Allgemeine Vorbemerkungen

1. Der Kongress der Gemeinden und Regionen Europas (KGRE) begrüsst die Initiative des Ministerkomitees zur Ausarbeitung eines Empfehlungsentwurfs betreffend "Die Beteiligung der Bürger am öffentlichen Leben auf kommunaler Ebene". Eine Annahme dieser Empfehlung im Internationalen Jahr des Ehrenamtes gäbe ein wichtiges Signal zur Stärkung der Gemeindedemokratie in den Mitgliedstaaten des Europarats;

2. Der KGRE hält die Form dieses Dokuments - eine Empfehlung mit zwei Anhängen - für geeignet, die Umsetzung der vorgeschlagenen Massnahmen unter Wahrung des Subsidiaritätsprinzips und damit angepasst an die jeweiligen örtlichen Besonderheiten zu ermöglichen;

3. Der KGRE stimmt mit der Analyse der die kommunale Selbstverwaltung gegenwärtig bedrohenden Herausforderungen und den Schlussfolgerungen des Ministerkomitees weitgehend überein.
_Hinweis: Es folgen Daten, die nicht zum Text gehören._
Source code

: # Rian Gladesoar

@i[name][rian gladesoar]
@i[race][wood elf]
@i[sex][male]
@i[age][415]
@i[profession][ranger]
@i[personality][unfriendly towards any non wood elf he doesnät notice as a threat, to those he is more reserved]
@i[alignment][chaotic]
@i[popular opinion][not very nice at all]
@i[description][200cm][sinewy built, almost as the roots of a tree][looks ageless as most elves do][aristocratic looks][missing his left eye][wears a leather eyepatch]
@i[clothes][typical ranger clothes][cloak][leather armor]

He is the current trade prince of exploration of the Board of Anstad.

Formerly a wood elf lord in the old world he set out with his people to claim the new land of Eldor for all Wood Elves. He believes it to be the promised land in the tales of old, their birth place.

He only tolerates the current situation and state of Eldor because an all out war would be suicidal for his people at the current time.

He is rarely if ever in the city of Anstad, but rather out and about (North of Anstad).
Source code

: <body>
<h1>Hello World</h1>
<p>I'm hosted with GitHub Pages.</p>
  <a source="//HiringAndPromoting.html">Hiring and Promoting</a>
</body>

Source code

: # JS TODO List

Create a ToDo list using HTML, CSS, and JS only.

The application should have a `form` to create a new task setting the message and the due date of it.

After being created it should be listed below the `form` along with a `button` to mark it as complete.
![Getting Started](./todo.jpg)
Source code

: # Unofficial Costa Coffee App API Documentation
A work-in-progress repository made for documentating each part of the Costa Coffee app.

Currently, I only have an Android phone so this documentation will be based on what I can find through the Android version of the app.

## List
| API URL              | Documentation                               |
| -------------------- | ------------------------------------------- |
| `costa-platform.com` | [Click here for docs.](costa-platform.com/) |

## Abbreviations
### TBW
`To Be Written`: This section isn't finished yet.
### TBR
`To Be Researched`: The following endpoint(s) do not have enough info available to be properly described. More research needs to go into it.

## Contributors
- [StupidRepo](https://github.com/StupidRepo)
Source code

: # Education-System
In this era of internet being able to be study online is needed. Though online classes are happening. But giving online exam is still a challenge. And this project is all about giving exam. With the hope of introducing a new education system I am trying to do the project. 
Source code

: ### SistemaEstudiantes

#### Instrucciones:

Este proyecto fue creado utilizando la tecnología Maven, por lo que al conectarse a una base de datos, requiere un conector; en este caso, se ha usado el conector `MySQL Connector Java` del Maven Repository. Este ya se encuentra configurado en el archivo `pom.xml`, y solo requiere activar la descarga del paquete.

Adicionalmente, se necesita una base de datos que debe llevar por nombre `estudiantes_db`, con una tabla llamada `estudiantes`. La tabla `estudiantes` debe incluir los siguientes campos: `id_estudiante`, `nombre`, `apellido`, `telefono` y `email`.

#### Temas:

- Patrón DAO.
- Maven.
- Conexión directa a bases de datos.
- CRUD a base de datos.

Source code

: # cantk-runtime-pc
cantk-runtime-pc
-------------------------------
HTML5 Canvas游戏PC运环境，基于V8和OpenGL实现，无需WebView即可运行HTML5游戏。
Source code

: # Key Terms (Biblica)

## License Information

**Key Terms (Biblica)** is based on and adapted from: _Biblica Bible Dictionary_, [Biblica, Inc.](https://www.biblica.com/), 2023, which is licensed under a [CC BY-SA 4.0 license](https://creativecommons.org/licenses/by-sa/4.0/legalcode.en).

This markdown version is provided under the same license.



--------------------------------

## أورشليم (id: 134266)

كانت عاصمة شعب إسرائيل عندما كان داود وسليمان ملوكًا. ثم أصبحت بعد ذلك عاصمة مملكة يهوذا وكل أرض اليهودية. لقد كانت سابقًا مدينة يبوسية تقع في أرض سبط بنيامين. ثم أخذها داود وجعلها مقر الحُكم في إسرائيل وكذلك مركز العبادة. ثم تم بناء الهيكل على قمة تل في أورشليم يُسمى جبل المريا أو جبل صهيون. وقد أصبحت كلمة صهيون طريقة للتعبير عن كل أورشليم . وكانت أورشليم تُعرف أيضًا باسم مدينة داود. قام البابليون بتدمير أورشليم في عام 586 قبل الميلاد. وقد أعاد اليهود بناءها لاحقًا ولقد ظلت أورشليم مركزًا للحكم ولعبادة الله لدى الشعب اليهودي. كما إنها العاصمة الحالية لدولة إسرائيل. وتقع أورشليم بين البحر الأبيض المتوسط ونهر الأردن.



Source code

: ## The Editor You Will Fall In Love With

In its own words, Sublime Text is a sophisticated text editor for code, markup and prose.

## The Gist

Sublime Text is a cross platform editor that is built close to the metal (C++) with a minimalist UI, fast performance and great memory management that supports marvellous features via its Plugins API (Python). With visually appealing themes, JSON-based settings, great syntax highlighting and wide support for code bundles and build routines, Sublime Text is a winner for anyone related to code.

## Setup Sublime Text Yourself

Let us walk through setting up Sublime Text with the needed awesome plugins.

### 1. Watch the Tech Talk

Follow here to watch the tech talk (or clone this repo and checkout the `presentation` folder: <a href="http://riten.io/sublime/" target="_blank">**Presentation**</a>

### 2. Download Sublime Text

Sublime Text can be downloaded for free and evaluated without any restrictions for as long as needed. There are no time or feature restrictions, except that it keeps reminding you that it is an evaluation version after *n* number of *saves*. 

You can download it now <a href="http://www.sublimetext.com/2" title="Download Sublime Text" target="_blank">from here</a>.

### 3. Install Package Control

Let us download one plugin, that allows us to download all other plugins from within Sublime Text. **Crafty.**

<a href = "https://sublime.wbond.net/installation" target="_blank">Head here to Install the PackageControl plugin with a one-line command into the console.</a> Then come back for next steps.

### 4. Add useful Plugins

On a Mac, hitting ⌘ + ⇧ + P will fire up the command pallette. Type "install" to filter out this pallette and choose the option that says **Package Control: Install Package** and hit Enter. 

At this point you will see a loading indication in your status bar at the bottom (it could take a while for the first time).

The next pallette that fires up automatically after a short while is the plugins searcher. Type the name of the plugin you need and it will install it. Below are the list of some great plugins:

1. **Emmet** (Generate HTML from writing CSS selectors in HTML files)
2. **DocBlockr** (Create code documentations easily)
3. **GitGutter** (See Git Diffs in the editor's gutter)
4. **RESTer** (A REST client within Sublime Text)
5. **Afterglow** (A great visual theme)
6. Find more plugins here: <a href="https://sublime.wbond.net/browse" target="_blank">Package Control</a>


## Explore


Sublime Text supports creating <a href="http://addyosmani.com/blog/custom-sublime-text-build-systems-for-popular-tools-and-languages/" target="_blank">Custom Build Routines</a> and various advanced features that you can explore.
Internationale Studien belegen sowohl hinsichtlich des politischen Verhaltens der Bürger als auch hinsichtlich der Reform der kommunalen Selbstverwaltung in den Mitgliedstaaten des Europarats unterschiedliche Tendenzen und Entwicklungen;

4. Der KGRE bekennt sich zum Grundsatz der repräsentativen Demokratie als Basis der Bürgerbeteiligung nicht nur auf kommunaler, sondern auch auf regionaler sowie nationaler Ebene und als gemeinsames Erbe der Mitgliedstaaten des Europarats;

5. Angesichts veränderter Erwartungen der Bürger ist es richtig, die repräsentative Demokratie durch Elemente der direkten Demokratie zu ergänzen. Ausserdem empfiehlt es sich, Massnahmen zu treffen, um den Bürgern die Übernahme von Verantwortungen bei der Gestaltung des kommunalen Lebens zu ermöglichen;

6. Der KGRE hat sich in den letzten Jahren aktiv mit verschiedenen Aspekten der Stärkung der Gemeindedemokratie in den Mitgliedstaaten des Europarats befasst. In diesem Zusammenhang sind insbesondere zu nennen:

- die Europäische Charta der Beteiligung der jungen Menschen am Leben der Gemeinde und der Region (Entschliessung 237 (1992) des Kongresses der Gemeinden und Regionen Europas);

- die Entschliessung 243 (1993) des Kongresses der Gemeinden und Regionen Europas über Bürgerlichkeit und tiefe Armut: die Erklärung von Charleroi;

- die Entschliessung 15 (1995) betreffend die Gemeindedemokratie;

- die Entschliessung 91 (2000) betreffend bürgerschaftliche Verantwortung und Beteiligung am öffentlichen Leben;

Der vorliegende Empfehlungsentwurf des Ministerkomitees liegt auf der Linie der obengenannten Entschliessungen des KGRE. Diese Texte sollten daher auch in der Präambel zu der Empfehlung Erwähnung finden.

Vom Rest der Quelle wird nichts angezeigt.